Despite having much stronger capital bases than before the financial crisis, banks around the world remain exposed to capital-related confidence shocks, according to S&P Global Ratings‘ Most Banks Don’t Need More Capital, But The Flexibility To Use It In Times Of Stress.
“This apparent paradox reflects the effectiveness of the significant increase in minimum regulatory capital requirements in ensuring that systemically important financial institutions (SIFIs) have enough bail-in-able resources to absorb stress losses in a resolution,” said S&P Global Ratings credit analyst Bernard De Longevialle. “However, at the same time, the higher requirements have also lead to a parallel shift in what the market believes are the minimum capital levels banks should permanently respect to keep its confidence.”

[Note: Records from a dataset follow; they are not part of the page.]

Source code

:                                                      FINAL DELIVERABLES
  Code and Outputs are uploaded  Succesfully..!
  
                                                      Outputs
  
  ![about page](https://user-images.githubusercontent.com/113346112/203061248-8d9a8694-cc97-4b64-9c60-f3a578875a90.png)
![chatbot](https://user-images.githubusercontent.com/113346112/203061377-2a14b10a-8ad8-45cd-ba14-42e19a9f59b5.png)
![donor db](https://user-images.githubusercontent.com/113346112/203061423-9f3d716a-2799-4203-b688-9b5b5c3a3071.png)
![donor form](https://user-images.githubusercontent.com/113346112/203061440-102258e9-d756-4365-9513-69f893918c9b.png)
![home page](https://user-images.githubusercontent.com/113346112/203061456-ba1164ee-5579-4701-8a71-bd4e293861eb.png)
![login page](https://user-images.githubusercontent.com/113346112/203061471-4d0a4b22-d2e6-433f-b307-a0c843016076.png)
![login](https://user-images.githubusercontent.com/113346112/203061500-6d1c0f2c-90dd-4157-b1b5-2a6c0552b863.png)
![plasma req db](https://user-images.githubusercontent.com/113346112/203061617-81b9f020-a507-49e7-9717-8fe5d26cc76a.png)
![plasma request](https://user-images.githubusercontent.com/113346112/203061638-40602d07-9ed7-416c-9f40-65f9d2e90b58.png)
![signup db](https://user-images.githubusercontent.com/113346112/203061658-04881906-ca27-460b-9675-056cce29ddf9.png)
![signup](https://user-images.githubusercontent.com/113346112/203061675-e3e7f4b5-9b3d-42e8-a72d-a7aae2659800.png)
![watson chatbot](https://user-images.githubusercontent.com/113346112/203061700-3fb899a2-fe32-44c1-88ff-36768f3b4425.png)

As a result, in period of stress, banks might react with many of the same procyclical behaviors that we’ve seen in the past. Current considerations by Europe’s Single Supervisory Mechanism to split Tier 1 Pillar II requirements into a hard “requirement” and a softer “guidance” component may give welcome additional flexibility to Europe’s large banks to absorb unexpected shocks without triggering confidence-sensitive coupon suspension.
Regulators have been successful in forcing the banking system to build a much stronger capital base than before the crisis.
This achievement should not, however, hide the fact that most of these capital resources would be available only as part of a resolution. Over the past six years, new forms of concurrent regulatory requirements have emerged in addition to going-concern risk-sensitive metrics. In assessing where large banks in Europe and the U.S. stand according to these metrics, we observe that their effective loss-absorbing margins above regulatory requirements have not improved on average since before the crisis.
International standard setters didn’t intend for these regulatory buffers to be viewed as establishing new minimum capital requirements. However, as seen earlier this year, the perceived risk of restrictions on distributions to shareholders or hybrid instrument holders can spread to the wider credit markets.
A further increase in regulatory minimum capital requirements could have unintended consequences, but flexibility to use capital buffers when needed would in our opinion benefit the resilience of the world’s banking system.